Literary and Philosophical Essays: French, German and Italian eBook

This eBook from the Gutenberg Project consists of approximately 544 pages of information about Literary and Philosophical Essays.

Literary and Philosophical Essays: French, German and Italian eBook

This eBook from the Gutenberg Project consists of approximately 544 pages of information about Literary and Philosophical Essays.
Nempe et fugacem persequitur virum, Nec parcit imbellis juventae Poplitibus, timidoque tergo. [Footnote:  Hor. 1. iii.  Od. ii. 14.]

     Shee persecutes the man that flies,
     Shee spares not weake youth to surprise,
     But on their hammes and backe turn’d plies.

And that no temper of cuirace [Footnote:  Cuirass.] may shield or defend you,

     Ille licet ferro cauius se condat et aere,
     Mors tamen inclusum protraket inde caput.
     [Footnote:  Propert. 1. iii. et xvii. 5]

     Though he with yron and brasse his head empale,
     Yet death his head enclosed thence will hale.

Let us learne to stand, and combat her with a resolute minde.  And being to take the greatest advantage she hath upon us from her, let us take a cleane contrary way from the common, let us remove her strangenesse from her, let us converse, frequent, and acquaint our selves with her, let us have nothing so much in minde as death, let us at all times and seasons, and in the ugliest manner that may be, yea with all faces shapen and represent the same unto our imagination.  At the stumbling of a horse, at the fall of a stone, at the least prick with a pinne, let us presently ruminate and say with our selves, what if it were death it selfe? and thereupon let us take heart of grace, and call our wits together to confront her.  Amiddest our bankets, feasts, and pleasures, let us ever have this restraint or object before us, that is, the remembrance of our condition, and let not pleasure so much mislead or transport us, that we altogether neglect or forget, how many waies, our joyes, or our feastings, be subject unto death, and by how many hold-fasts shee threatens us and them.  So did the AEgyptians, who in the middest of their banquetings, and in the full of their greatest cheere, caused the anatomie [Footnote:  Skeleton] of a dead man to be brought before them, as a memorandum and warning to their guests.

     Omnem crede diem tibi diluxisse supremum,
     Grata superveniet; quae non sperabitur, hora?
     [Footnote:  Hor. 1. i.  Epist. iv. 13.]

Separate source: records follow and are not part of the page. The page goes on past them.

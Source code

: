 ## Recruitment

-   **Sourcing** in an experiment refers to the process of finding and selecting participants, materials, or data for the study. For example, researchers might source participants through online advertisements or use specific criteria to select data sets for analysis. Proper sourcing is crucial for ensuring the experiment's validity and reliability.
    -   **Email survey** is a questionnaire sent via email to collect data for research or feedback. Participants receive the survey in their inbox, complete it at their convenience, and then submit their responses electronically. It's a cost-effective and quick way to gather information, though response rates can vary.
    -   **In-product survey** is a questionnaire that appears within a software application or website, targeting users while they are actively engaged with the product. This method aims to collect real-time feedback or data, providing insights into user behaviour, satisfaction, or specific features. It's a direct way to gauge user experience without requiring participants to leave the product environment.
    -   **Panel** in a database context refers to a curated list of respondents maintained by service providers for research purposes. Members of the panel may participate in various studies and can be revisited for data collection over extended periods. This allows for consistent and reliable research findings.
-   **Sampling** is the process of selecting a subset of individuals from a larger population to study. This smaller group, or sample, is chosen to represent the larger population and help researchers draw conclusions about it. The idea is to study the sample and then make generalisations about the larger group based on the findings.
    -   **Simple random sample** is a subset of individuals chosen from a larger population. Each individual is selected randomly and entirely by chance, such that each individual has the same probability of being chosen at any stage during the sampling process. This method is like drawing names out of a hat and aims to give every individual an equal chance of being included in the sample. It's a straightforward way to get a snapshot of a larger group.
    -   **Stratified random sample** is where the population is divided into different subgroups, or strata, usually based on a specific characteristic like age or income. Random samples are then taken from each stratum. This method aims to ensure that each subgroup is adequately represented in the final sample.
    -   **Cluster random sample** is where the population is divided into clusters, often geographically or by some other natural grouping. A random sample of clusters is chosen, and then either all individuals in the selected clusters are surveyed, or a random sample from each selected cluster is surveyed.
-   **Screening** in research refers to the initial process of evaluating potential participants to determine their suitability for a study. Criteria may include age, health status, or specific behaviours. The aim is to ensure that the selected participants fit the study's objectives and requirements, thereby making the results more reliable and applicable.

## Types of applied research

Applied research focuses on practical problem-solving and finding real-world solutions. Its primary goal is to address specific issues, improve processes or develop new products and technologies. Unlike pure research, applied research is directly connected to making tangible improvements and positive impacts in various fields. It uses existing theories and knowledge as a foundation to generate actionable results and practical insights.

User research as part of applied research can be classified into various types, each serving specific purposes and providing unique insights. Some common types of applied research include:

     Thinke every day shines on thee as thy last,
     Welcome it will come, whereof hope was past.

It is uncertaine where death looks for us; let us expect her everie where:  the premeditation of death, is a forethinking of libertie.  He who hath learned to die, hath unlearned to serve.  There is no evill in life, for him that hath well conceived, how the privation of life is no evill.  To know how to die, doth free us from all subjection and constraint.  Paulus AEmilius answered one, whom that miserable king of Macedon his prisoner sent to entreat him he would not lead him in triumph, “Let him make that request unto himselfe.”  Verily, if Nature afford not some helpe in all things, it is very hard that art and industrie should goe farre before.  Of my selfe, I am not much given to melancholy, but rather to dreaming and sluggishness.  There is nothing wherewith I have ever more entertained my selfe, than with the imaginations of death, yea in the most licentious times of my age.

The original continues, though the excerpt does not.